***** Information shown *****

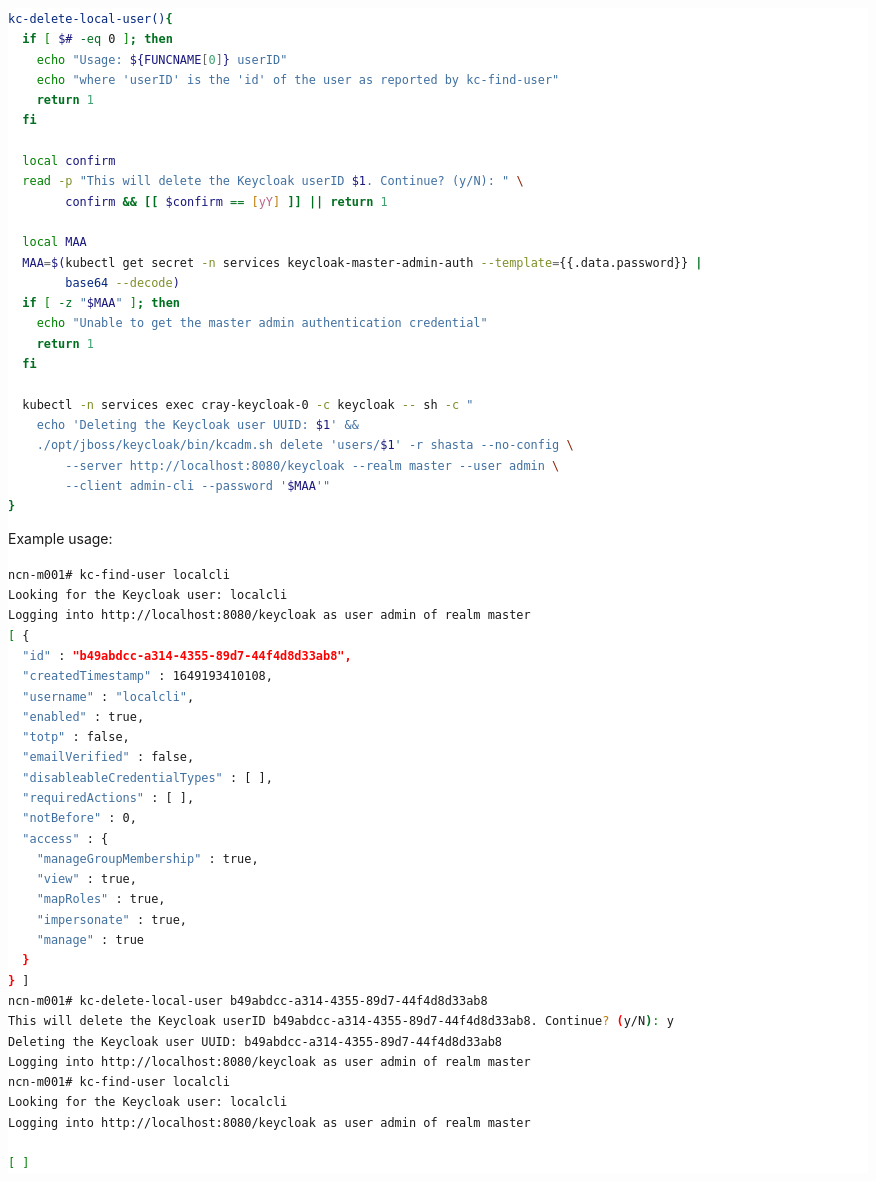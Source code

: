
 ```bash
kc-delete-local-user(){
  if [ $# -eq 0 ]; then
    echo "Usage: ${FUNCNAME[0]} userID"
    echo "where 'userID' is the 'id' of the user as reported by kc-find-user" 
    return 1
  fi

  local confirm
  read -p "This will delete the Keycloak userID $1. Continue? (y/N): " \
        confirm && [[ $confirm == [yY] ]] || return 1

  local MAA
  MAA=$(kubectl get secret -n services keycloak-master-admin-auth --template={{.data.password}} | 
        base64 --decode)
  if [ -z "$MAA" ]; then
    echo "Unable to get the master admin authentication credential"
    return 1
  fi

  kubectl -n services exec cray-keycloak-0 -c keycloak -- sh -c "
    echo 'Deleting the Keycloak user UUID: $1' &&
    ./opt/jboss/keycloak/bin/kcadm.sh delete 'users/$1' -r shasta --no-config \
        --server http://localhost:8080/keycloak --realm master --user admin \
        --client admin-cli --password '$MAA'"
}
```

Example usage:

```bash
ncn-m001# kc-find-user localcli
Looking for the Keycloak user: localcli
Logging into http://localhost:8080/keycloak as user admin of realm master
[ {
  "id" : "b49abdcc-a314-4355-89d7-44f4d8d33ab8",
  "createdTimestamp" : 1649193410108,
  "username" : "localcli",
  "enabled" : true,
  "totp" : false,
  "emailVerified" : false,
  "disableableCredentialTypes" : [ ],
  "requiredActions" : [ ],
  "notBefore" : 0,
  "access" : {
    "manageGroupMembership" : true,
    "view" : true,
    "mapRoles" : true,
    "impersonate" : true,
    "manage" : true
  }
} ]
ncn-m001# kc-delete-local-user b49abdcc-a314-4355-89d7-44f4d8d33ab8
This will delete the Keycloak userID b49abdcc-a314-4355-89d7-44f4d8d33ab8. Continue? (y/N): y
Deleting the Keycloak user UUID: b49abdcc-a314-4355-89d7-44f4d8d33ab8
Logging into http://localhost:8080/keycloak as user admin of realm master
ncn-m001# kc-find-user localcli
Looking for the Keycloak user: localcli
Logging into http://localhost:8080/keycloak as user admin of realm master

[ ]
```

*****
***** Information shown *****

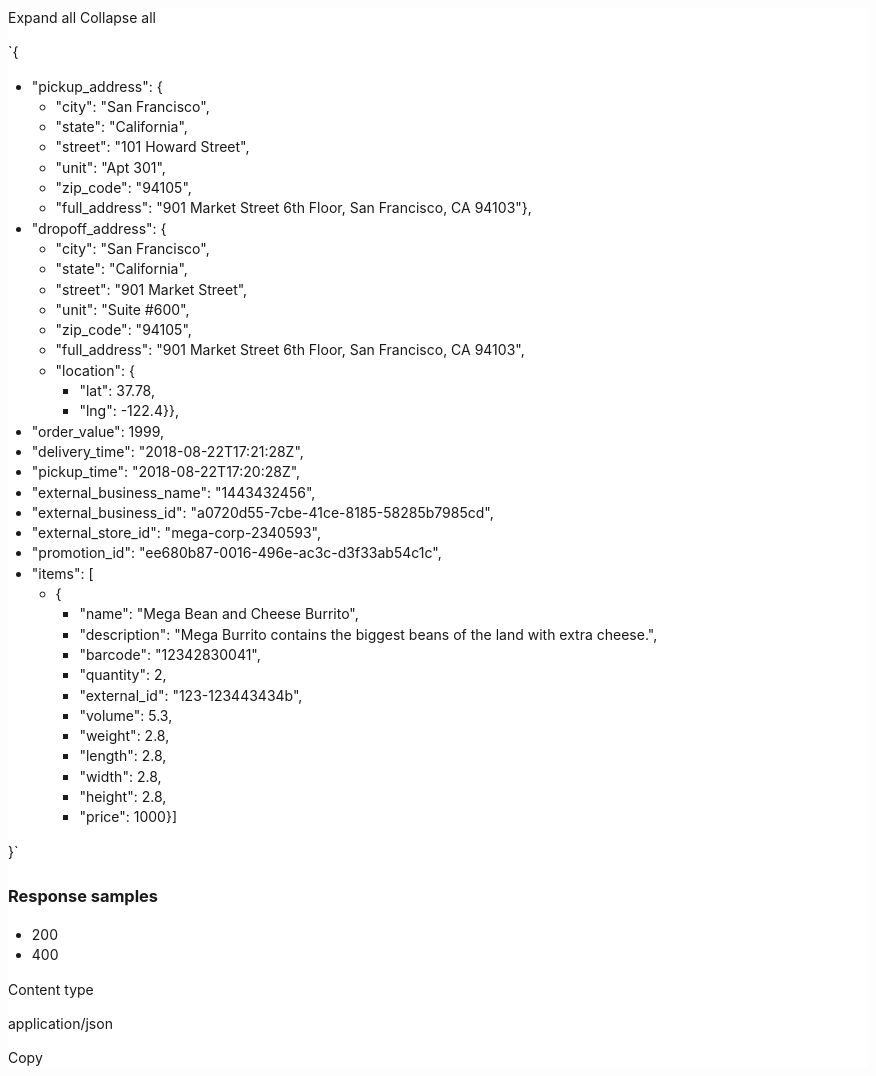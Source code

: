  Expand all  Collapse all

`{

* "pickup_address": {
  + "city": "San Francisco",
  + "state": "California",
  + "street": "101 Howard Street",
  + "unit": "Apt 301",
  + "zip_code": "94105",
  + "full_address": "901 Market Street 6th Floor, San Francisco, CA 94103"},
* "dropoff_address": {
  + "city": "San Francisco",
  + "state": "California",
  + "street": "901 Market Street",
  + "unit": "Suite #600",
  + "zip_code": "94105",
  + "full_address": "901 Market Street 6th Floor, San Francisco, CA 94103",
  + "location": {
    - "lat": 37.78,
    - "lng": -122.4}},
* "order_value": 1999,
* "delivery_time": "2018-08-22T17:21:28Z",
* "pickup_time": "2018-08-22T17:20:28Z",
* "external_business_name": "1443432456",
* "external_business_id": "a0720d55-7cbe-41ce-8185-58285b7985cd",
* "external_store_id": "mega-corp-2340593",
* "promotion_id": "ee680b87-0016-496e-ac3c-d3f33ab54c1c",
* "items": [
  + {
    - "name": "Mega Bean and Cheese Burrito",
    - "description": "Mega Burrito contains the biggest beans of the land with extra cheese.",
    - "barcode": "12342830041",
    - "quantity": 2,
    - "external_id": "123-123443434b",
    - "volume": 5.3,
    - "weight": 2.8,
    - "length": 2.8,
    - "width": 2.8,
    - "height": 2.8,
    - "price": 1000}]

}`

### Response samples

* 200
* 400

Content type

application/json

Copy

*****

Look over the records above and copy each line that includes the string "Market".

  + "full_address": "901 Market Street 6th Floor, San Francisco, CA 94103"},
  + "street": "901 Market Street",
  + "full_address": "901 Market Street 6th Floor, San Francisco, CA 94103",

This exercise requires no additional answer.